Il termine Macrosomia fetale si riferisce alla stima ecografica delle dimensioni del feto (lunghezza, peso approssimativo e soprattutto diametro della testa). Queste dimensioni vengono poi rapportate alle curve di accrescimento. Laddove superino il 95 percentile, vale a dire si discostano di parecchio dalla norma, tanto da appartenere solo al 5% della popolazione, ecco che si parla di Macrosomia fetale.

Le curve di accrescimento si valutano logicamente in base all’epoca gestazionale, pertanto può essere grande anche un feto di 3kg se l’epoca gestazionale è bassa. A termine di gravidanza si definisce macrosomico un feto quando il suo peso supera i 4 kg, e i rischi di complicanze sono molto alti oltre i 4.400 gr.

La macrosomia fetale può avere diverse cause. La prima fra tutte è il diabete gestazionale.
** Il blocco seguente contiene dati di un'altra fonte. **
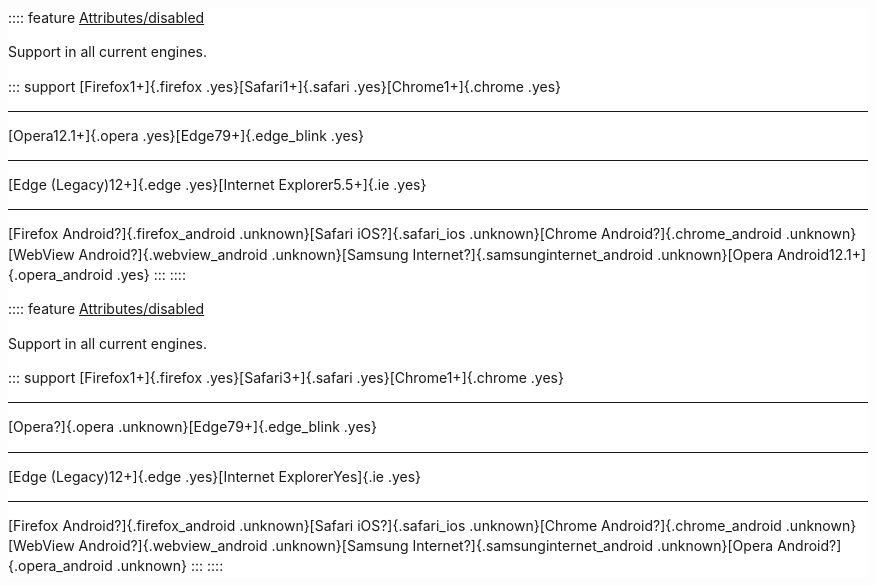 :::: feature
[Attributes/disabled](https://developer.mozilla.org/en-US/docs/Web/HTML/Attributes/disabled "The Boolean disabled attribute, when present, makes the element not mutable, focusable, or even submitted with the form. The user can neither edit nor focus on the control, nor its form control descendants.")

Support in all current engines.

::: support
[Firefox1+]{.firefox .yes}[Safari1+]{.safari .yes}[Chrome1+]{.chrome
.yes}

------------------------------------------------------------------------

[Opera12.1+]{.opera .yes}[Edge79+]{.edge_blink .yes}

------------------------------------------------------------------------

[Edge (Legacy)12+]{.edge .yes}[Internet Explorer5.5+]{.ie .yes}

------------------------------------------------------------------------

[Firefox Android?]{.firefox_android .unknown}[Safari iOS?]{.safari_ios
.unknown}[Chrome Android?]{.chrome_android .unknown}[WebView
Android?]{.webview_android .unknown}[Samsung
Internet?]{.samsunginternet_android .unknown}[Opera
Android12.1+]{.opera_android .yes}
:::
::::

:::: feature
[Attributes/disabled](https://developer.mozilla.org/en-US/docs/Web/HTML/Attributes/disabled "The Boolean disabled attribute, when present, makes the element not mutable, focusable, or even submitted with the form. The user can neither edit nor focus on the control, nor its form control descendants.")

Support in all current engines.

::: support
[Firefox1+]{.firefox .yes}[Safari3+]{.safari .yes}[Chrome1+]{.chrome
.yes}

------------------------------------------------------------------------

[Opera?]{.opera .unknown}[Edge79+]{.edge_blink .yes}

------------------------------------------------------------------------

[Edge (Legacy)12+]{.edge .yes}[Internet ExplorerYes]{.ie .yes}

------------------------------------------------------------------------

[Firefox Android?]{.firefox_android .unknown}[Safari iOS?]{.safari_ios
.unknown}[Chrome Android?]{.chrome_android .unknown}[WebView
Android?]{.webview_android .unknown}[Samsung
Internet?]{.samsunginternet_android .unknown}[Opera
Android?]{.opera_android .unknown}
:::
::::
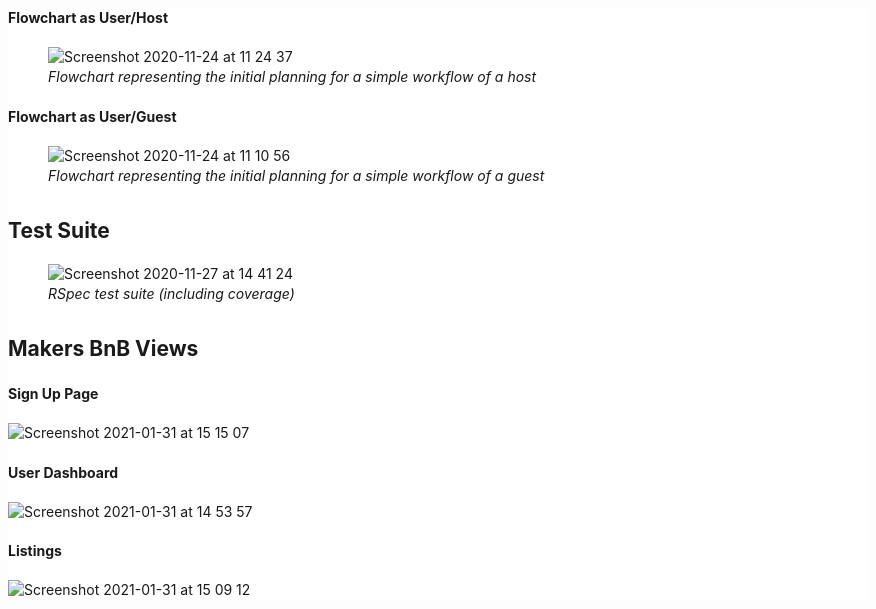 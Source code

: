 #### Flowchart as User/Host

<figure>
    <img width="751" alt="Screenshot 2020-11-24 at 11 24 37" src="https://user-images.githubusercontent.com/65397514/100459249-1093b580-30bd-11eb-9ddb-2d502e9da0be.png">
    <figcaption><i>Flowchart representing the initial planning for a simple workflow of a host</i></figcaption>
</figure>

#### Flowchart as User/Guest

<figure>
    <img width="955" alt="Screenshot 2020-11-24 at 11 10 56" src="https://user-images.githubusercontent.com/65397514/100459255-12f60f80-30bd-11eb-9aba-868dff4cc1b3.png">
    <figcaption><i>Flowchart representing the initial planning for a simple workflow of a guest</i></figcaption>
</figure>

## Test Suite

<figure>
    <img width="430" alt="Screenshot 2020-11-27 at 14 41 24" src="https://user-images.githubusercontent.com/65397514/100460388-ff4ba880-30be-11eb-8a92-b5498e44462e.png">
    <figcaption><i>RSpec test suite (including coverage)</i></figcaption>
</figure>

## Makers BnB Views

#### Sign Up Page

<img width="1440" alt="Screenshot 2021-01-31 at 15 15 07" src="https://user-images.githubusercontent.com/71923215/106388593-24b6a480-63d7-11eb-9100-11e20c5e73c8.png">

#### User Dashboard

<img width="1440" alt="Screenshot 2021-01-31 at 14 53 57" src="https://user-images.githubusercontent.com/71923215/106388489-a4903f00-63d6-11eb-9270-932335f9977c.png">

#### Listings

<img width="1440" alt="Screenshot 2021-01-31 at 15 09 12" src="https://user-images.githubusercontent.com/71923215/106388485-a0642180-63d6-11eb-8f26-18bed7f0f4cc.png">
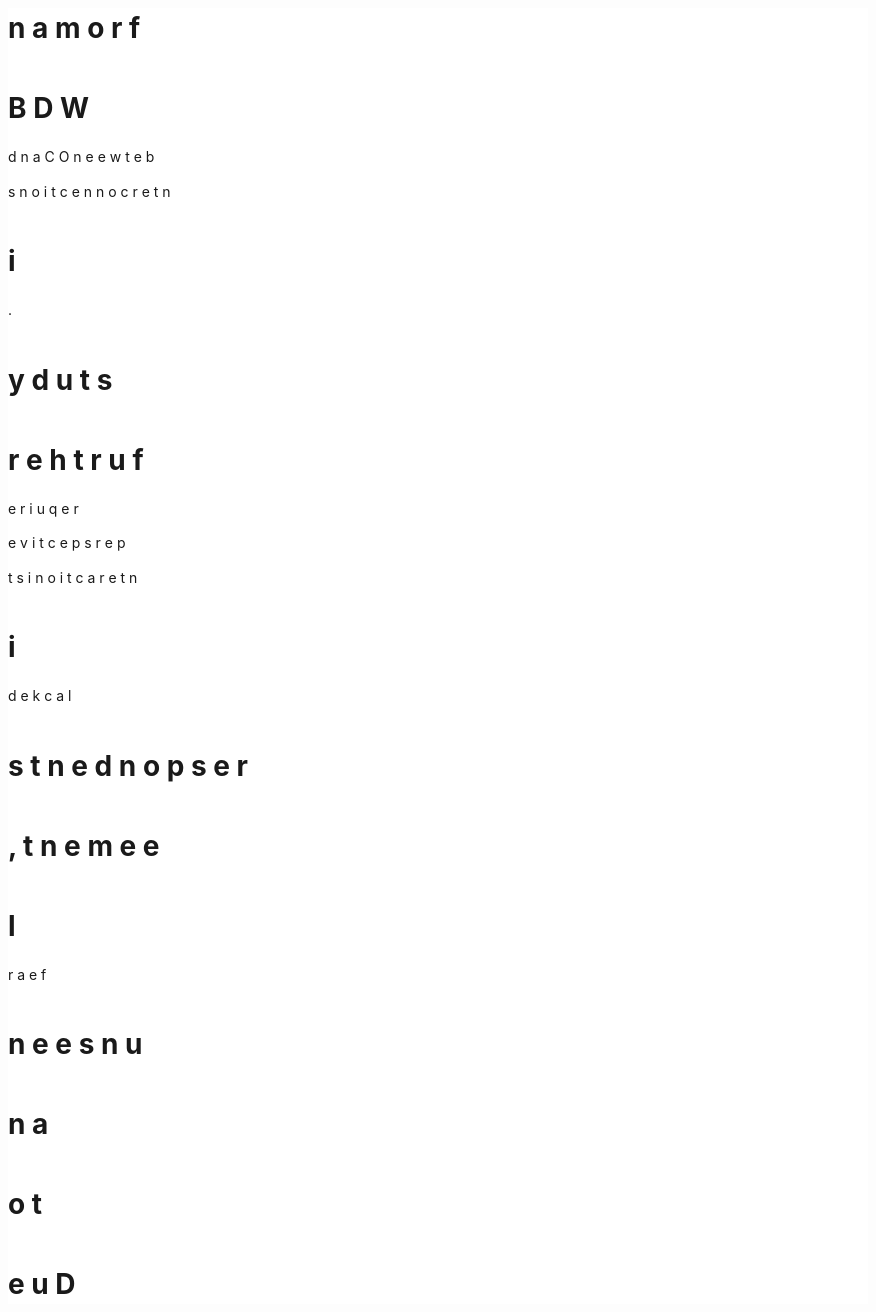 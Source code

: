 # n a m o r f

# B D W

d n a C O n e e w t e b

s n o i t c e n n o c r e t n

# i

.

# y d u t s

# r e h t r u f

e r i u q e r

e v i t c e p s r e p

t s i n o i t c a r e t n

# i

d e k c a l

# s t n e d n o p s e r

# , t n e m e e

# l

r a e f

# n e e s n u

# n a

# o t

# e u D
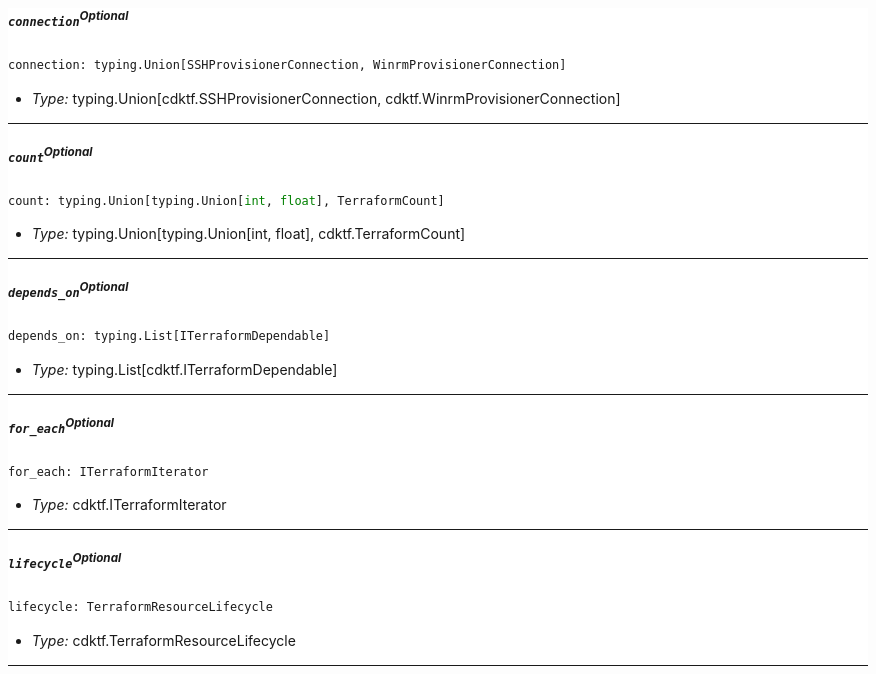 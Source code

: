 
##### `connection`<sup>Optional</sup> <a name="connection" id="@skeptools/provider-zenduty.dataZendutyServices.DataZendutyServicesConfig.property.connection"></a>

```python
connection: typing.Union[SSHProvisionerConnection, WinrmProvisionerConnection]
```

- *Type:* typing.Union[cdktf.SSHProvisionerConnection, cdktf.WinrmProvisionerConnection]

---

##### `count`<sup>Optional</sup> <a name="count" id="@skeptools/provider-zenduty.dataZendutyServices.DataZendutyServicesConfig.property.count"></a>

```python
count: typing.Union[typing.Union[int, float], TerraformCount]
```

- *Type:* typing.Union[typing.Union[int, float], cdktf.TerraformCount]

---

##### `depends_on`<sup>Optional</sup> <a name="depends_on" id="@skeptools/provider-zenduty.dataZendutyServices.DataZendutyServicesConfig.property.dependsOn"></a>

```python
depends_on: typing.List[ITerraformDependable]
```

- *Type:* typing.List[cdktf.ITerraformDependable]

---

##### `for_each`<sup>Optional</sup> <a name="for_each" id="@skeptools/provider-zenduty.dataZendutyServices.DataZendutyServicesConfig.property.forEach"></a>

```python
for_each: ITerraformIterator
```

- *Type:* cdktf.ITerraformIterator

---

##### `lifecycle`<sup>Optional</sup> <a name="lifecycle" id="@skeptools/provider-zenduty.dataZendutyServices.DataZendutyServicesConfig.property.lifecycle"></a>

```python
lifecycle: TerraformResourceLifecycle
```

- *Type:* cdktf.TerraformResourceLifecycle

---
Difatti gli zuccheri accumulati nel sangue materno passano inevitabilmente al feto, inducendone una crescita superiore alla norma. In assenza di diabete invece un feto può essere macrosomico per fattori ereditari, se ad esempio i genitori sono di corporatura alta e robusta, nelle donne obese, nelle gravidanze protratte oltre il termine, nelle gravide oltre i 35 anni.

Altri fattori di rischio per la donna di partorire un feto macrosomico sono un eccessivo aumento di peso in gravidanza, per cui si raccomanda una corretta alimentazione, e una precedente gravidanza con macrosomia. La macrosomia fetale è associata a complicanze durante il parto. Per questo motivo in questi casi esiste l’indicazione al taglio cesareo.

Infatti in caso di macrosomia fetale c’è quasi sempre una sproporzione feto pelvica, vale a dire che il feto non riuscirebbe a passare nel canale del parto per vie naturali. Fanno eccezione i casi in cui la madre abbia una pelvi sufficientemente grande. Le dimensioni del bacino materno si valutano con un esame visivo detto pelvimetria esterna che valuta la distanze tra le ossa del bacino e la pelvimetria interna di valutazione ecografica.

Dato che i risultati di queste valutazioni sono molto approssimativi, in caso di macrosomia fetale si preferisce quasi sempre non rischiare un taglio cesareo d’urgenza e procedere direttamente al taglio cesareo programmato. I rischi associati al parto naturale infatti sono legati soprattutto alla distocia di spalla, ipossia fetale, frattura della clavicola, lacerazioni materne, rottura d’utero per sovraddistenzione o atonia ed emorraggia post-parto.